Dès son exclusion du parti, dans les dernières semaines de 1914, Mussolini fonde les Faisceaux d’Action révolutionnaire. En janvier 1915, il a réuni cinq mille adhérents. Le programme des Faisceaux est simple : entraîner par tous les moyens l’Italie dans la guerre contre les Empires centraux. Aux côtés du nationaliste d’Annunzio, du syndicaliste Corradoni, le socialiste Mussolini mène l’ardente campagne qui aboutit à la déclaration de guerre à l’Autriche.

Le chef des Faisceaux la salue comme une délivrance. En lui, sans qu’il s’en soit avisé, la fibre nationaliste a déjà pris le dessus sur la fibre socialiste. Le 22 mai 1915, jour de la mobilisation italienne, il écrit : « Nous avons souffert les dernières années dans le mépris et la commisération générale… Maintenant sonne la belle heure de toutes les revendications, l’heure qui sera le commencement d’une ère nouvelle pour notre pays, l’heure d’une grandiose épreuve après laquelle, une fois la confiance reconquise en nous-mêmes, nous deviendrons les égaux des autres peuples dans la bataille de l’avenir et les compétitions du travail. » Et le lendemain, jour de la déclaration de guerre, il a ce cri du plus pur amour de la patrie : « Nous t’offrons, ô mère Italie, sans peur et sans regrets, notre vie et notre mort. »

Peu s’en faut que le destin n’accepte son sacrifice. Caporal de bersagliers, Mussolini reçoit, en février 1917, vingt-quatre éclats de grenade dans le corps.

Devenu inapte au service de l’avant, il reprend la direction de son Popolo d’Italia, lutte contre les défaitistes de toute espèce qui souhaitent une paix honteuse pour l’Italie, et pense à regrouper les Faisceaux que la mobilisation a dispersés.

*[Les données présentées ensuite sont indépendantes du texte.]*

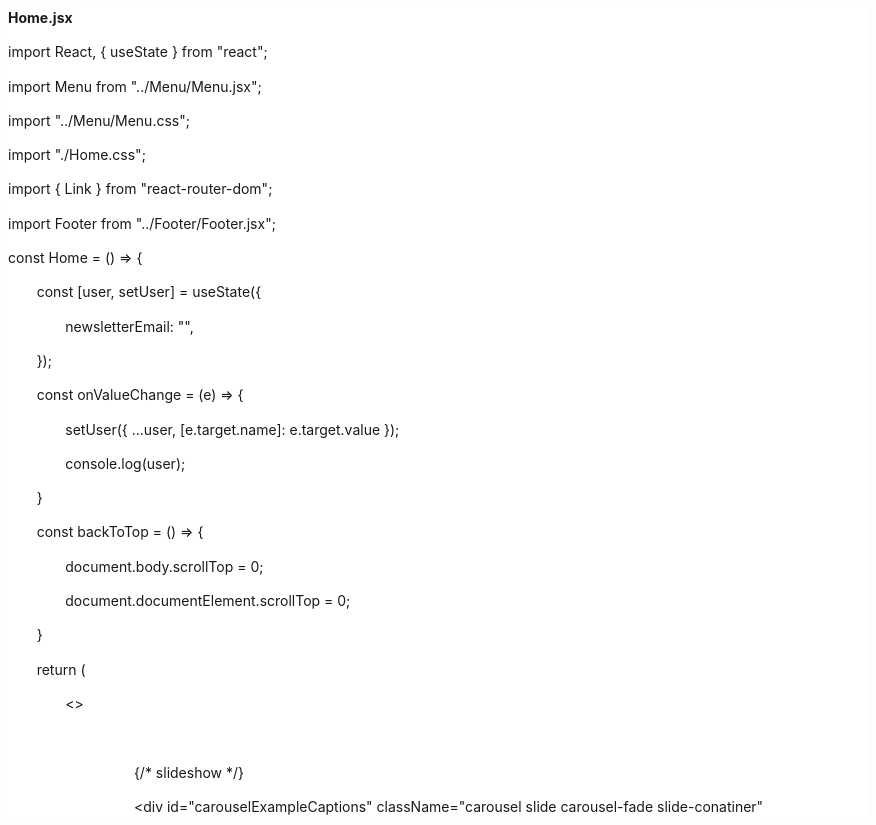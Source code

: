 






















**Home.jsx**

import React, { useState } from "react";

import Menu from "../Menu/Menu.jsx";

import "../Menu/Menu.css";

import "./Home.css";

import { Link } from "react-router-dom";

import Footer from "../Footer/Footer.jsx";

const Home = () => {

`    `const [user, setUser] = useState({

`        `newsletterEmail: "",

`    `});

`    `const onValueChange = (e) => {

`        `setUser({ ...user, [e.target.name]: e.target.value });

`        `console.log(user);

`    `}

`    `const backToTop = () => {

`        `document.body.scrollTop = 0;

`        `document.documentElement.scrollTop = 0;

`    `}

`    `return (

`        `<>

`            `<Menu />

`            `{/\* slideshow \*/}

`            `<div id="carouselExampleCaptions" className="carousel slide carousel-fade slide-conatiner"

Les événements d’octobre 1917, le désastre de Caporetto le mettent à la torture, mais il est de ceux qui refusent de désespérer. « Nous voulons, nous devons vaincre, et nous vaincrons », écrit-il le 2 novembre. Et chaque jour, jusqu’à l’armistice de Vittorio Veneto, il soutient les courages et prêche la résistance.

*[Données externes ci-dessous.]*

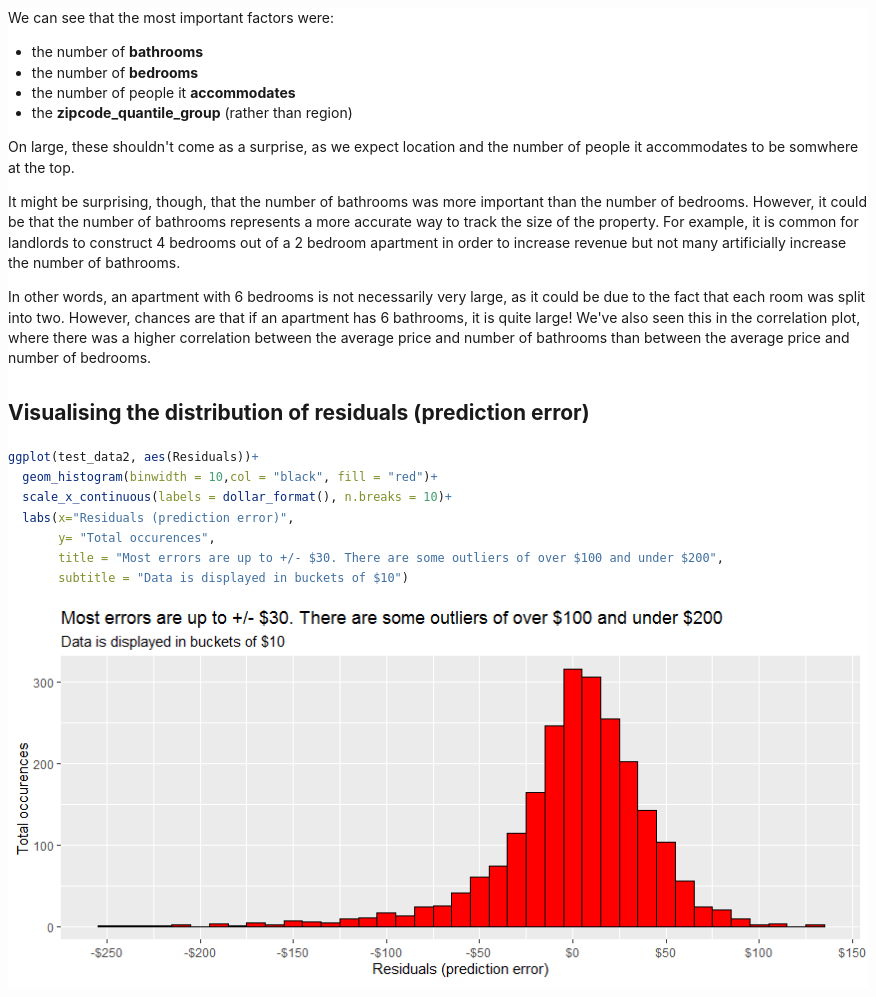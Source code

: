 
We can see that the most important factors were:

* the number of **bathrooms**
* the number of **bedrooms**
* the number of people it **accommodates**
* the **zipcode_quantile_group** (rather than region)

On large, these shouldn't come as a surprise, as we expect location and the number of people it accommodates to be somwhere at the top. 

It might be surprising, though, that the number of bathrooms was more important than the number of bedrooms. However, it could be that the number of bathrooms represents a more accurate way to track the size of the property. For example, it is common for landlords to construct 4 bedrooms out of a 2 bedroom apartment in order to increase revenue but not many artificially increase the number of bathrooms.

In other words, an apartment with 6 bedrooms is not necessarily very large, as it could be due to the fact that each room was split into two. However, chances are that if an apartment has 6 bathrooms, it is quite large! We've also seen this in the correlation plot, where there was a higher correlation between the average price and number of bathrooms than between the average price and number of bedrooms.


## Visualising the distribution of residuals (prediction error)



```r
ggplot(test_data2, aes(Residuals))+
  geom_histogram(binwidth = 10,col = "black", fill = "red")+
  scale_x_continuous(labels = dollar_format(), n.breaks = 10)+
  labs(x="Residuals (prediction error)",
       y= "Total occurences",
       title = "Most errors are up to +/- $30. There are some outliers of over $100 and under $200",
       subtitle = "Data is displayed in buckets of $10")
```

<img src="figures/unnamed-chunk-33-1.png" width="100%" />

Nulle part autant que dans le petit groupe des amis qui l’entourent, les déceptions que la paix apporte à l’Italie ne sont aussi profondément ressenties. En 1919, la situation économique est lamentable. Les organisations socialistes, soucieuses d’exploiter à leur profit la misère et le mécontentement, obsédés par l’exemple de la révolution russe et encouragées par la faiblesse du gouvernement Orlando, poussent les masses italiennes à la grève, au sabotage, à l’émeute.

Les anciens combattants sont démobilisés sans grandeur. Rentrés chez eux, beaucoup éprouvent les plus graves difficultés à retrouver un emploi. Les paysans, à qui l’on avait promis de distribuer des terres, ne voient rien venir que la mévente de leurs produits et une situation pire que celle d’avant la guerre.

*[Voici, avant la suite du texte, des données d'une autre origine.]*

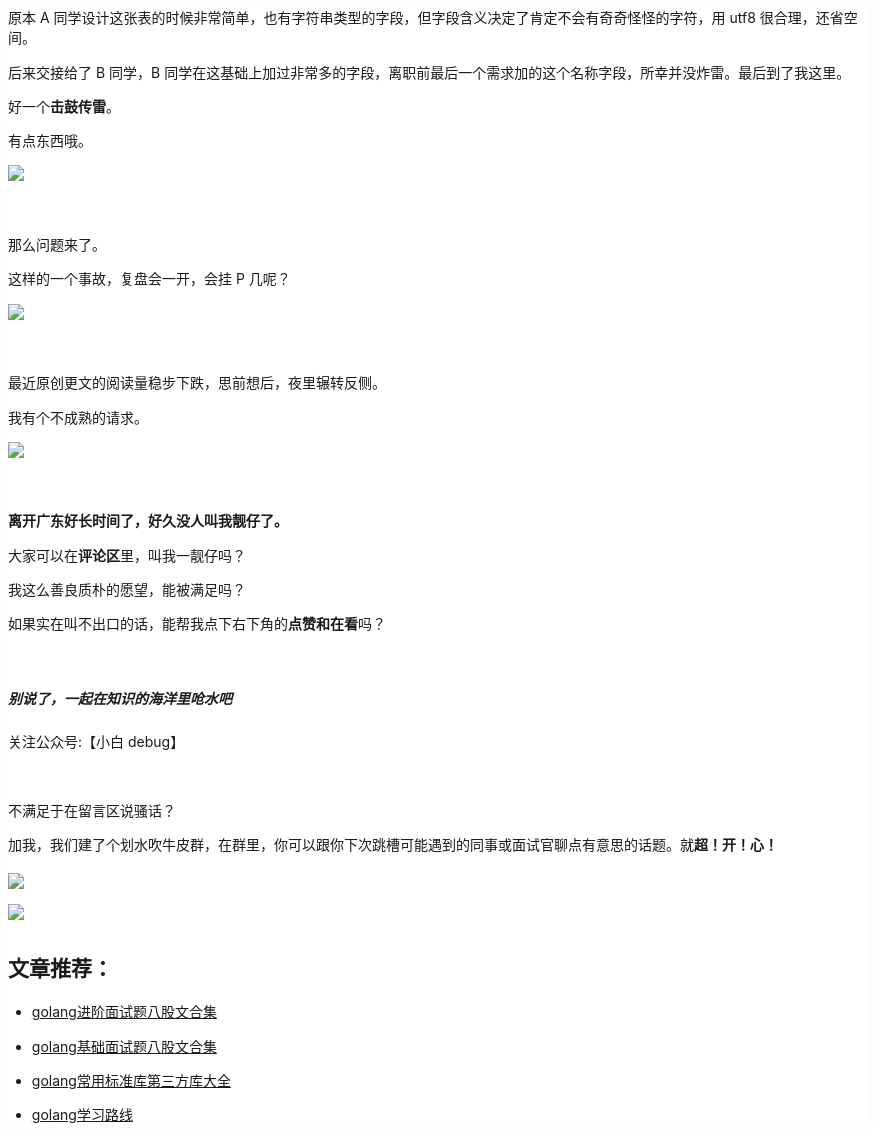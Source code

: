 原本 A 同学设计这张表的时候非常简单，也有字符串类型的字段，但字段含义决定了肯定不会有奇奇怪怪的字符，用 utf8 很合理，还省空间。

后来交接给了 B 同学，B 同学在这基础上加过非常多的字段，离职前最后一个需求加的这个名称字段，所幸并没炸雷。最后到了我这里。

好一个**击鼓传雷**。

有点东西哦。

![](https://cdn.xiaobaidebug.top/image/images.jpeg)

<br>

那么问题来了。

这样的一个事故，复盘会一开，会挂 P 几呢？

![](https://cdn.xiaobaidebug.top/image/a6a681ebgy1gp1tujp12gj208c08cmxb.jpg)

<br>

最近原创更文的阅读量稳步下跌，思前想后，夜里辗转反侧。

我有个不成熟的请求。

![](https://cdn.xiaobaidebug.top/image/u=2281575747,3550568508&fm=253&fmt=auto&app=120&f=JPEG.jpeg)

<br>

**离开广东好长时间了，好久没人叫我靓仔了。**

大家可以在**评论区**里，叫我一靓仔吗？

我这么善良质朴的愿望，能被满足吗？

如果实在叫不出口的话，能帮我点下右下角的**点赞和在看**吗？

<br>

##### 别说了，一起在知识的海洋里呛水吧

关注公众号:【小白 debug】


<br>

不满足于在留言区说骚话？

加我，我们建了个划水吹牛皮群，在群里，你可以跟你下次跳槽可能遇到的同事或面试官聊点有意思的话题。就**超！开！心！**

<img src="https://cdn.xiaobaidebug.top/image-20220522162616202.png" width = "50%"   align=center />

![](https://cdn.xiaobaidebug.top/image/006APoFYly1g5q9gn2jipg308w08wqdi.gif)


## 文章推荐：
- [golang进阶面试题八股文合集](https://golangguide.top/golang/%E9%9D%A2%E8%AF%95%E9%A2%98/2.Go%E8%BF%9B%E9%98%B6.html)

- [golang基础面试题八股文合集](https://golangguide.top/golang/%E9%9D%A2%E8%AF%95%E9%A2%98/1.Go%E5%85%A5%E9%97%A8.html)

- [golang常用标准库第三方库大全](https://golangguide.top/golang/%E5%B8%B8%E7%94%A8%E5%8C%85%E5%A4%A7%E5%85%A8.html)

- [golang学习路线](https://golangguide.top/golang/%E5%AD%A6%E4%B9%A0%E8%B7%AF%E7%BA%BF.html)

Chaque soldat rentré chez lui pensait que la guerre n’avait été qu’une immense duperie pour ceux qui l’avaient faite. Une haine sourde mais tenace mordait le cœur des anciens combattants contre les classes dirigeantes, contre les politiciens qui revenaient à leurs vieilles habitudes et se montraient incapables de tirer parti de la victoire. La différence entre l’exaltation de la vie guerrière, du sacrifice quotidien, et l’asphyxie morale que les événements de 1919 faisaient peser sur la jeunesse italienne était trop grande pour ne pas provoquer une de ces ruptures d’équilibre qui engendrent les révolutions.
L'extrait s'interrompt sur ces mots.